Word for word, retype the records below.

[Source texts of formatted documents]
------------------------

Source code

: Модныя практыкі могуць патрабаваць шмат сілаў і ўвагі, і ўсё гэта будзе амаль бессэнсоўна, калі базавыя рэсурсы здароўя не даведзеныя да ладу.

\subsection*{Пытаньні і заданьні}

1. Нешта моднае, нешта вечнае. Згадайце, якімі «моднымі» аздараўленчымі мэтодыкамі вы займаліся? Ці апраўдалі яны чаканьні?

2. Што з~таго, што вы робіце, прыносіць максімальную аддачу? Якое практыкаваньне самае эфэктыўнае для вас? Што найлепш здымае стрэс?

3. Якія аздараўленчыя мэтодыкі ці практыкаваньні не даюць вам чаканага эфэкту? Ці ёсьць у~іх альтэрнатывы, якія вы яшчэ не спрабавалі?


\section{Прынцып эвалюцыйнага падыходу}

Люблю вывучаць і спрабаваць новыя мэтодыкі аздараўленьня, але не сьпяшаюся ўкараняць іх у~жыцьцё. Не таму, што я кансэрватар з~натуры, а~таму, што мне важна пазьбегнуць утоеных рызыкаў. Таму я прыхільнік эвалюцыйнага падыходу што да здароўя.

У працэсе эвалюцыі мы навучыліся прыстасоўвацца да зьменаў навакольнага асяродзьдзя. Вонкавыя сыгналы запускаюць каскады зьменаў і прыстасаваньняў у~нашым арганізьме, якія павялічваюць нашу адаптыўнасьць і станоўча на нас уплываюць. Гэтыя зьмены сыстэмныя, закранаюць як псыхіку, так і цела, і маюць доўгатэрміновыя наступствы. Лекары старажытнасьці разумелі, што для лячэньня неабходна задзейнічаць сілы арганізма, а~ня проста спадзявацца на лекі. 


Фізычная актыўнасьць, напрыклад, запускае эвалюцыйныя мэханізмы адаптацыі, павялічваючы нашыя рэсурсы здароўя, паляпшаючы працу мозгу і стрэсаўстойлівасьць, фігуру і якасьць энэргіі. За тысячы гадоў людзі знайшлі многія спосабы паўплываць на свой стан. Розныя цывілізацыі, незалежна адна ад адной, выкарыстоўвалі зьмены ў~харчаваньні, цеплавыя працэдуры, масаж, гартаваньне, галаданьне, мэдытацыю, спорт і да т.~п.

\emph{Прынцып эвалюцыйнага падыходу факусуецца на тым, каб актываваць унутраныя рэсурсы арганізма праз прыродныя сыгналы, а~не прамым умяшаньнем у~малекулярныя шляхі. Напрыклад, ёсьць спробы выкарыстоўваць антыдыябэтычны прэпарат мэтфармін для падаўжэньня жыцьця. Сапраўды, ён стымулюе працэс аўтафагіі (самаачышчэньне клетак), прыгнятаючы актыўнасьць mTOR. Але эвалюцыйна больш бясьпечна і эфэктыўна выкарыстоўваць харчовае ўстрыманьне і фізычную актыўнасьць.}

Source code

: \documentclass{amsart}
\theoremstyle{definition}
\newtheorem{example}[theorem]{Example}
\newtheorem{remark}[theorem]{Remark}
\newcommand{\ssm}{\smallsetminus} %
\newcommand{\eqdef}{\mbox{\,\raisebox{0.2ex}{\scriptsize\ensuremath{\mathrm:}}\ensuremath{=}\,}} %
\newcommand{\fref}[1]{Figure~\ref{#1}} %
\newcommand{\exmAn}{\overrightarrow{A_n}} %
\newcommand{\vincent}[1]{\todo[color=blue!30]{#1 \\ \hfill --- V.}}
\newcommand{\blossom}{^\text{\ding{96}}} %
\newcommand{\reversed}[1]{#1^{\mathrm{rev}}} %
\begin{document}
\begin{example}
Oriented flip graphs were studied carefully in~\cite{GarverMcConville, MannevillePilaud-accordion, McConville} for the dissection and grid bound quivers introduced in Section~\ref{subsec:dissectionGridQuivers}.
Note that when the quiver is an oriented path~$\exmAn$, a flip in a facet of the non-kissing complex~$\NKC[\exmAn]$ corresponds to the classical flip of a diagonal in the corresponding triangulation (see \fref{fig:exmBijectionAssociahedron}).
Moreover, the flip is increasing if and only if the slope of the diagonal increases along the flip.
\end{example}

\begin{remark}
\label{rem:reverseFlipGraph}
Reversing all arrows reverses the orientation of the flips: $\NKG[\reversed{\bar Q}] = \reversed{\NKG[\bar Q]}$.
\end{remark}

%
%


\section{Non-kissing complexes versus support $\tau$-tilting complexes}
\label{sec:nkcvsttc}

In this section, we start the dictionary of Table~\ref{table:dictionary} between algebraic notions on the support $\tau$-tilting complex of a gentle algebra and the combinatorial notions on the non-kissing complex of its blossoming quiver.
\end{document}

------------------------

**RESPONSE TO THE EXERCISE:**
Source code

: Модныя практыкі могуць патрабаваць шмат сілаў і ўвагі, і ўсё гэта будзе амаль бессэнсоўна, калі базавыя рэсурсы здароўя не даведзеныя да ладу.

\subsection*{Пытаньні і заданьні}

1. Нешта моднае, нешта вечнае. Згадайце, якімі «моднымі» аздараўленчымі мэтодыкамі вы займаліся? Ці апраўдалі яны чаканьні?

2. Што з~таго, што вы робіце, прыносіць максімальную аддачу? Якое практыкаваньне самае эфэктыўнае для вас? Што найлепш здымае стрэс?

3. Якія аздараўленчыя мэтодыкі ці практыкаваньні не даюць вам чаканага эфэкту? Ці ёсьць у~іх альтэрнатывы, якія вы яшчэ не спрабавалі?


\section{Прынцып эвалюцыйнага падыходу}

Люблю вывучаць і спрабаваць новыя мэтодыкі аздараўленьня, але не сьпяшаюся ўкараняць іх у~жыцьцё. Не таму, што я кансэрватар з~натуры, а~таму, што мне важна пазьбегнуць утоеных рызыкаў. Таму я прыхільнік эвалюцыйнага падыходу што да здароўя.

У працэсе эвалюцыі мы навучыліся прыстасоўвацца да зьменаў навакольнага асяродзьдзя. Вонкавыя сыгналы запускаюць каскады зьменаў і прыстасаваньняў у~нашым арганізьме, якія павялічваюць нашу адаптыўнасьць і станоўча на нас уплываюць. Гэтыя зьмены сыстэмныя, закранаюць як псыхіку, так і цела, і маюць доўгатэрміновыя наступствы. Лекары старажытнасьці разумелі, што для лячэньня неабходна задзейнічаць сілы арганізма, а~ня проста спадзявацца на лекі. 


Фізычная актыўнасьць, напрыклад, запускае эвалюцыйныя мэханізмы адаптацыі, павялічваючы нашыя рэсурсы здароўя, паляпшаючы працу мозгу і стрэсаўстойлівасьць, фігуру і якасьць энэргіі. За тысячы гадоў людзі знайшлі многія спосабы паўплываць на свой стан. Розныя цывілізацыі, незалежна адна ад адной, выкарыстоўвалі зьмены ў~харчаваньні, цеплавыя працэдуры, масаж, гартаваньне, галаданьне, мэдытацыю, спорт і да т.~п.

\emph{Прынцып эвалюцыйнага падыходу факусуецца на тым, каб актываваць унутраныя рэсурсы арганізма праз прыродныя сыгналы, а~не прамым умяшаньнем у~малекулярныя шляхі. Напрыклад, ёсьць спробы выкарыстоўваць антыдыябэтычны прэпарат мэтфармін для падаўжэньня жыцьця. Сапраўды, ён стымулюе працэс аўтафагіі (самаачышчэньне клетак), прыгнятаючы актыўнасьць mTOR. Але эвалюцыйна больш бясьпечна і эфэктыўна выкарыстоўваць харчовае ўстрыманьне і фізычную актыўнасьць.}

Source code

: \documentclass{amsart}
\theoremstyle{definition}
\newtheorem{example}[theorem]{Example}
\newtheorem{remark}[theorem]{Remark}
\newcommand{\ssm}{\smallsetminus} %
\newcommand{\eqdef}{\mbox{\,\raisebox{0.2ex}{\scriptsize\ensuremath{\mathrm:}}\ensuremath{=}\,}} %
\newcommand{\fref}[1]{Figure~\ref{#1}} %
\newcommand{\exmAn}{\overrightarrow{A_n}} %
\newcommand{\vincent}[1]{\todo[color=blue!30]{#1 \\ \hfill --- V.}}
\newcommand{\blossom}{^\text{\ding{96}}} %
\newcommand{\reversed}[1]{#1^{\mathrm{rev}}} %
\begin{document}
\begin{example}
Oriented flip graphs were studied carefully in~\cite{GarverMcConville, MannevillePilaud-accordion, McConville} for the dissection and grid bound quivers introduced in Section~\ref{subsec:dissectionGridQuivers}.
Note that when the quiver is an oriented path~$\exmAn$, a flip in a facet of the non-kissing complex~$\NKC[\exmAn]$ corresponds to the classical flip of a diagonal in the corresponding triangulation (see \fref{fig:exmBijectionAssociahedron}).
Moreover, the flip is increasing if and only if the slope of the diagonal increases along the flip.
\end{example}

\begin{remark}
\label{rem:reverseFlipGraph}
Reversing all arrows reverses the orientation of the flips: $\NKG[\reversed{\bar Q}] = \reversed{\NKG[\bar Q]}$.
\end{remark}

%
%


\section{Non-kissing complexes versus support $\tau$-tilting complexes}
\label{sec:nkcvsttc}

In this section, we start the dictionary of Table~\ref{table:dictionary} between algebraic notions on the support $\tau$-tilting complex of a gentle algebra and the combinatorial notions on the non-kissing complex of its blossoming quiver.
\end{document}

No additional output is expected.